(Dataset entries):
================

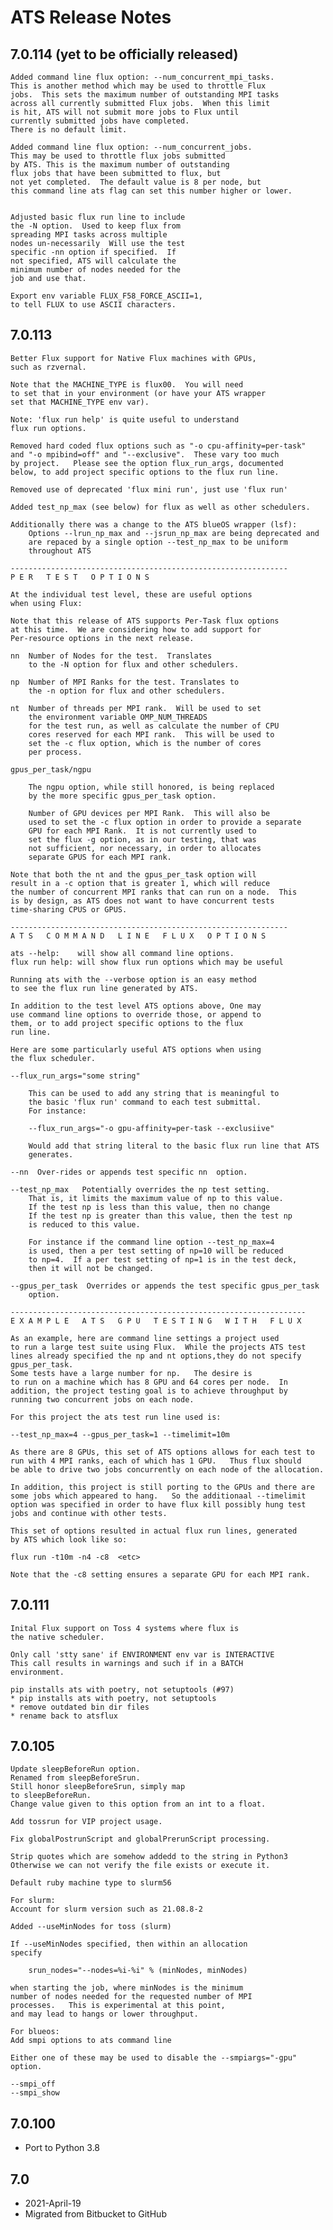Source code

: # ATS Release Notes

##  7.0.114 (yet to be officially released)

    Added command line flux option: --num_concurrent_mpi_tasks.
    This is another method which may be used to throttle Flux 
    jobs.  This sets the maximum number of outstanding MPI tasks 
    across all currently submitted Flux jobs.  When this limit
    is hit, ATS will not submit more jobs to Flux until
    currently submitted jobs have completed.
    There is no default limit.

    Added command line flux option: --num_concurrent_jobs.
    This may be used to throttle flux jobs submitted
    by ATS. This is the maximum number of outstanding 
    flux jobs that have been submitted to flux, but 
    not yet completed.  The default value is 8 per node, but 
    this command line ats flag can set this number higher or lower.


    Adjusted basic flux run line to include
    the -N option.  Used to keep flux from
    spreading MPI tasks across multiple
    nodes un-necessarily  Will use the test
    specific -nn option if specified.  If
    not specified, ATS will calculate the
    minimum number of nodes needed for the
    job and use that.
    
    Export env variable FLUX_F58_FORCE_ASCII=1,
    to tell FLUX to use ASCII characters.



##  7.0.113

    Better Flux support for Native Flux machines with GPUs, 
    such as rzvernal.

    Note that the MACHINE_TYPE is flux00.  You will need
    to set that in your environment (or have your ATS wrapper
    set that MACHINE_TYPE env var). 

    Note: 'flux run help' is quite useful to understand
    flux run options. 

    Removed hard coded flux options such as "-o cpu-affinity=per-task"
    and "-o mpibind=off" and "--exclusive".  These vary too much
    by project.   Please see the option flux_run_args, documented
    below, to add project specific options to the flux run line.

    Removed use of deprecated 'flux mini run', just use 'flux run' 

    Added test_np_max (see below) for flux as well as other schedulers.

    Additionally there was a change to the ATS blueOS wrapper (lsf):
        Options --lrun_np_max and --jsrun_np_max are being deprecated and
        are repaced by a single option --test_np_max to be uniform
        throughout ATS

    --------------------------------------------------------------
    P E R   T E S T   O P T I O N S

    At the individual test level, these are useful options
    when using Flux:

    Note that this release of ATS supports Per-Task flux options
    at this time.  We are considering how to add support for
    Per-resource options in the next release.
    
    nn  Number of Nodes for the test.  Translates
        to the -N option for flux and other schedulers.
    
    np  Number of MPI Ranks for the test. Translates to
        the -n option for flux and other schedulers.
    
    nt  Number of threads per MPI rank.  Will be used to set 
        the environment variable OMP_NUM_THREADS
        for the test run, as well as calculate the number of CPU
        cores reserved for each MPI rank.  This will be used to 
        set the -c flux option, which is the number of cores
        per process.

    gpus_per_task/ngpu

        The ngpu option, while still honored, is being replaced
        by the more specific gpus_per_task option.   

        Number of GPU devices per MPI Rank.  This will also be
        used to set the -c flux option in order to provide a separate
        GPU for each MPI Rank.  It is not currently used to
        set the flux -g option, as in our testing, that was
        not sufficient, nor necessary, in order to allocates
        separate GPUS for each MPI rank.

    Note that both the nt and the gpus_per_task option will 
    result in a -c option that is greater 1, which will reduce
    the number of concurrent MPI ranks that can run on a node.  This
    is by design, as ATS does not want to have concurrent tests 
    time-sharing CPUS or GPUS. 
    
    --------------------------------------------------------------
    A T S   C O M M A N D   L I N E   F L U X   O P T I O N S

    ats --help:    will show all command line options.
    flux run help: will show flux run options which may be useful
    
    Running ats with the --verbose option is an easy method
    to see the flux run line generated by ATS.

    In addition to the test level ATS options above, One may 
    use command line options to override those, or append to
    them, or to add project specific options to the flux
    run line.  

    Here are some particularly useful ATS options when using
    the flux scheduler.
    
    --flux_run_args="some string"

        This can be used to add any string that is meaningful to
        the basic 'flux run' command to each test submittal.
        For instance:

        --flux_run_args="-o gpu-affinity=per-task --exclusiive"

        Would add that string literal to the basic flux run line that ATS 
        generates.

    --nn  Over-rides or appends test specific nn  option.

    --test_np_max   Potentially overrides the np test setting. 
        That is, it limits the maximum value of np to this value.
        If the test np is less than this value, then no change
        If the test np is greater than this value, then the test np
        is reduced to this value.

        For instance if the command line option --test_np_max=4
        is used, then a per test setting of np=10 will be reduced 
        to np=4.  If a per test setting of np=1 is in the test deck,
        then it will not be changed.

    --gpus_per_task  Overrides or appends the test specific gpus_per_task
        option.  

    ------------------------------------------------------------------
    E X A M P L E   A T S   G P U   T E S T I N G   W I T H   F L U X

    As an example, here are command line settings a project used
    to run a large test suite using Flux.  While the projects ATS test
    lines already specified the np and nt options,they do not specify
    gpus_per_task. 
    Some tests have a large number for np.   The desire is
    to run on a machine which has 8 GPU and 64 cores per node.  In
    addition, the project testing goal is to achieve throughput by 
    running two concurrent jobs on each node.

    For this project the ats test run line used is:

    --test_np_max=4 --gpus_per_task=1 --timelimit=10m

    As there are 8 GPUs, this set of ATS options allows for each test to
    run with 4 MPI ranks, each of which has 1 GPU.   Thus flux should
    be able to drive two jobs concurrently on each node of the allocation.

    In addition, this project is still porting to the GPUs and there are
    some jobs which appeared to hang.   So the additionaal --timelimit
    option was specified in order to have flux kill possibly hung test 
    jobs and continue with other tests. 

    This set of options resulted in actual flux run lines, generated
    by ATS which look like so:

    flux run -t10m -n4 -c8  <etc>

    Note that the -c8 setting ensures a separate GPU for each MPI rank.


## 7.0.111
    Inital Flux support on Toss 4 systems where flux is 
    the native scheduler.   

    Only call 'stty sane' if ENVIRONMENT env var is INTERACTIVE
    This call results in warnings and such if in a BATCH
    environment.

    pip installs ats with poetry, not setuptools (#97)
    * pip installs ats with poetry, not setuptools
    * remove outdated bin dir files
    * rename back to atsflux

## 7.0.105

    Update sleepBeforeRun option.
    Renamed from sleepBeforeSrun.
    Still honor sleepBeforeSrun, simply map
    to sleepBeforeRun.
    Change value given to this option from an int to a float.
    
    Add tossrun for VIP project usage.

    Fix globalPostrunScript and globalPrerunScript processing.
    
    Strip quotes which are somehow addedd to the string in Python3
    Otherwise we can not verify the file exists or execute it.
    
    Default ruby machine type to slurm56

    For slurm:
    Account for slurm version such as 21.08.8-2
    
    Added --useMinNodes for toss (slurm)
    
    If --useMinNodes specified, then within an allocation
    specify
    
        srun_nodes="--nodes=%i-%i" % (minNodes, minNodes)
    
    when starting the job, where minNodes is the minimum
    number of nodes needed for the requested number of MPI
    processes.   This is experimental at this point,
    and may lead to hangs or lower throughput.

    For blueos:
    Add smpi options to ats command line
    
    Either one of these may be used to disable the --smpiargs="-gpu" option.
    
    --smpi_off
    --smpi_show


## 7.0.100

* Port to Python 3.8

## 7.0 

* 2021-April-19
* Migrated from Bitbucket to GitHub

================

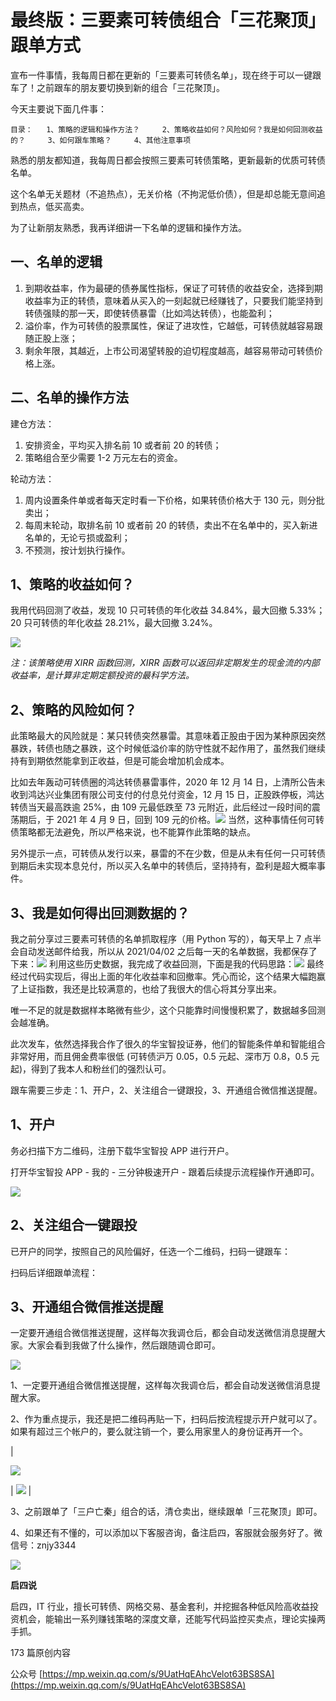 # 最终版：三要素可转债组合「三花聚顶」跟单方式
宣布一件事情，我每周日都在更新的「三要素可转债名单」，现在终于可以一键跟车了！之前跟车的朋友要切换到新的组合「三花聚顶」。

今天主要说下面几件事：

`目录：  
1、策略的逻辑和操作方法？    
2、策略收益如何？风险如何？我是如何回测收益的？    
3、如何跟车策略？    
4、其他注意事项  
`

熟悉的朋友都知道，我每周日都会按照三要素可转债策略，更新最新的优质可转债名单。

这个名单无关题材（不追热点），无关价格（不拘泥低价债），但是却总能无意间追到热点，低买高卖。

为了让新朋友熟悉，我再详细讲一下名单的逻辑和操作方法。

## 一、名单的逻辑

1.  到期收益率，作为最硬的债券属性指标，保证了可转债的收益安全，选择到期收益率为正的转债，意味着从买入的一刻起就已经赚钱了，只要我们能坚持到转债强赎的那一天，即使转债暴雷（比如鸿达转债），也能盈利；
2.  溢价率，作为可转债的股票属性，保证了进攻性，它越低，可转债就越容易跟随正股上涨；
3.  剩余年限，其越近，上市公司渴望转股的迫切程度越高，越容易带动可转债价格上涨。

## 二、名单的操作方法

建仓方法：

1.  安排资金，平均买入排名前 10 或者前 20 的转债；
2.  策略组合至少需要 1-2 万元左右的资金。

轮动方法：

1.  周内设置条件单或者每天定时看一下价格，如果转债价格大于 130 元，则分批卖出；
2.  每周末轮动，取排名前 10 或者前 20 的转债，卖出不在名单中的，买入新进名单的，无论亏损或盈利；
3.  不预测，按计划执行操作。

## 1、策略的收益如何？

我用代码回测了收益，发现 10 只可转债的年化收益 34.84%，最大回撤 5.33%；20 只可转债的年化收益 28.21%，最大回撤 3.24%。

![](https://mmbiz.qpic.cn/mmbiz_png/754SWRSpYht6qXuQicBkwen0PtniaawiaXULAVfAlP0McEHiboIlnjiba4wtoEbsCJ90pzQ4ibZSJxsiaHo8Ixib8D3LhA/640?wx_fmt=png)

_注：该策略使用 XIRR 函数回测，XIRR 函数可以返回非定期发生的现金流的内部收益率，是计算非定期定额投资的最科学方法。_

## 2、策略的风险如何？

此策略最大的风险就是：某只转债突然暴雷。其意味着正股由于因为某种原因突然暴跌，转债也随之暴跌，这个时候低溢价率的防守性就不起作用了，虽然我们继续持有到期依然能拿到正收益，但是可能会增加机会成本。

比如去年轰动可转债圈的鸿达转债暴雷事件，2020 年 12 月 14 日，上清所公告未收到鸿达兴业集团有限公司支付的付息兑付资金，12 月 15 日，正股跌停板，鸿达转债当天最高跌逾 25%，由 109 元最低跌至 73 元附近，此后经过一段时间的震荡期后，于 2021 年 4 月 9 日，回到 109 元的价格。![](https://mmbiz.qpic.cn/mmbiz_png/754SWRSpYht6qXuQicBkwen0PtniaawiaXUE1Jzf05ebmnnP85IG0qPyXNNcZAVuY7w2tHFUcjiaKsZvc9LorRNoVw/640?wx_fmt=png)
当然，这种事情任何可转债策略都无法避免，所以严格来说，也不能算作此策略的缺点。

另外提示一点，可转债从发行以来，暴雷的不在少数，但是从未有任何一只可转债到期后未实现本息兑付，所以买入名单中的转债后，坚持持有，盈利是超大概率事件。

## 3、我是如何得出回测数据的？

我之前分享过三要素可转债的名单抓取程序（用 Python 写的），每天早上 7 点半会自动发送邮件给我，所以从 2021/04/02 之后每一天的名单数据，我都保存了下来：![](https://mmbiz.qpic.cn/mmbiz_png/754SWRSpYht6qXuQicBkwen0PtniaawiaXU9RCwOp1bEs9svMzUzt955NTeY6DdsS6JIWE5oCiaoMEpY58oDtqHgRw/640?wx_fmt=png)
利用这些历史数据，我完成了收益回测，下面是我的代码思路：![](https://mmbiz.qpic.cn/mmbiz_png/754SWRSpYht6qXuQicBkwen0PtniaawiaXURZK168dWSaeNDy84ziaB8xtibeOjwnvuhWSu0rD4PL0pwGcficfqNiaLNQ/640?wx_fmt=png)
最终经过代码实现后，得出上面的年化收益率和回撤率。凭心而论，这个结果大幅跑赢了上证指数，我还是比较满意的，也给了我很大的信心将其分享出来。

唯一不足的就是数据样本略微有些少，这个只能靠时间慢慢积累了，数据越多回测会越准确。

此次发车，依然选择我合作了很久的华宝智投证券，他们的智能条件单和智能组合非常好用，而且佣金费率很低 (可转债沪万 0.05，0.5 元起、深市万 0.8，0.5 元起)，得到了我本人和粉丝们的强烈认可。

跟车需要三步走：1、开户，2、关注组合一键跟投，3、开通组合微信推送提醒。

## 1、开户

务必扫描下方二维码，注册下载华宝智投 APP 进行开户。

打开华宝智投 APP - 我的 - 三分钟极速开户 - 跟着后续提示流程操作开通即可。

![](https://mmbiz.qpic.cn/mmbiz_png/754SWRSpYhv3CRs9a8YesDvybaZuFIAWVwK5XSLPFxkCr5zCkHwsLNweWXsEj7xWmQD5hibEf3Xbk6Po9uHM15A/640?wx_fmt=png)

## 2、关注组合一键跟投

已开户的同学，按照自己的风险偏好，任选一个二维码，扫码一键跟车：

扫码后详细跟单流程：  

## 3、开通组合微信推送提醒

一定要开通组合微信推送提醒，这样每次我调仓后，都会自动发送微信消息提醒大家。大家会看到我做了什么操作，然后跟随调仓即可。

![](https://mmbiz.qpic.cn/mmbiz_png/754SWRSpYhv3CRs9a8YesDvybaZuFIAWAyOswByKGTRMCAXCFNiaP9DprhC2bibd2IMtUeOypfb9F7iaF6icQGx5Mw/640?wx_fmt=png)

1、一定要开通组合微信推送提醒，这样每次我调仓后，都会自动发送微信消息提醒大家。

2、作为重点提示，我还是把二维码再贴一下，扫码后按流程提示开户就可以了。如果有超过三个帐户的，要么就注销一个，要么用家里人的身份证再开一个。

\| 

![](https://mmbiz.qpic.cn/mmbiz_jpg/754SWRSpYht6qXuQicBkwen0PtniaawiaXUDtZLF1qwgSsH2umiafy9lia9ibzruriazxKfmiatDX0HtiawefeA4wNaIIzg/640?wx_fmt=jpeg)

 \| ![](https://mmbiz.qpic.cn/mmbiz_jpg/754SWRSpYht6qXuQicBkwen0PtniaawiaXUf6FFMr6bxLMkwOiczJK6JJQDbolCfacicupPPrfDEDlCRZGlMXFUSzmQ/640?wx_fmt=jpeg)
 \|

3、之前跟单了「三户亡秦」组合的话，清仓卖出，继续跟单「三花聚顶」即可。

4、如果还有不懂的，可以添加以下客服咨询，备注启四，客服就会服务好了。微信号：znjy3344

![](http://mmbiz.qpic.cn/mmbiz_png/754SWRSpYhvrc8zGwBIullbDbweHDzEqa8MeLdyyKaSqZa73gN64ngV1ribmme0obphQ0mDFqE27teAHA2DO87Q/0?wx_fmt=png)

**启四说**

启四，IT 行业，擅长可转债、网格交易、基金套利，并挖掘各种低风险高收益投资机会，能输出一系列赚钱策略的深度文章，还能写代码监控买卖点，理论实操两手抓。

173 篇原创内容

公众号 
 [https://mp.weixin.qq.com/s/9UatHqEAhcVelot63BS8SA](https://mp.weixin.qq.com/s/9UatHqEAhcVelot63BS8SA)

================

(Problem requirements): Set down precisely the lines above between the line holding "outstanding MPI tasks" and the line holding "such as rzvernal.", inclusive, and nothing beyond them.

(Task solution):
    jobs.  This sets the maximum number of outstanding MPI tasks 
    across all currently submitted Flux jobs.  When this limit
    is hit, ATS will not submit more jobs to Flux until
    currently submitted jobs have completed.
    There is no default limit.

    Added command line flux option: --num_concurrent_jobs.
    This may be used to throttle flux jobs submitted
    by ATS. This is the maximum number of outstanding 
    flux jobs that have been submitted to flux, but 
    not yet completed.  The default value is 8 per node, but 
    this command line ats flag can set this number higher or lower.


    Adjusted basic flux run line to include
    the -N option.  Used to keep flux from
    spreading MPI tasks across multiple
    nodes un-necessarily  Will use the test
    specific -nn option if specified.  If
    not specified, ATS will calculate the
    minimum number of nodes needed for the
    job and use that.
    
    Export env variable FLUX_F58_FORCE_ASCII=1,
    to tell FLUX to use ASCII characters.



##  7.0.113

    Better Flux support for Native Flux machines with GPUs, 
    such as rzvernal.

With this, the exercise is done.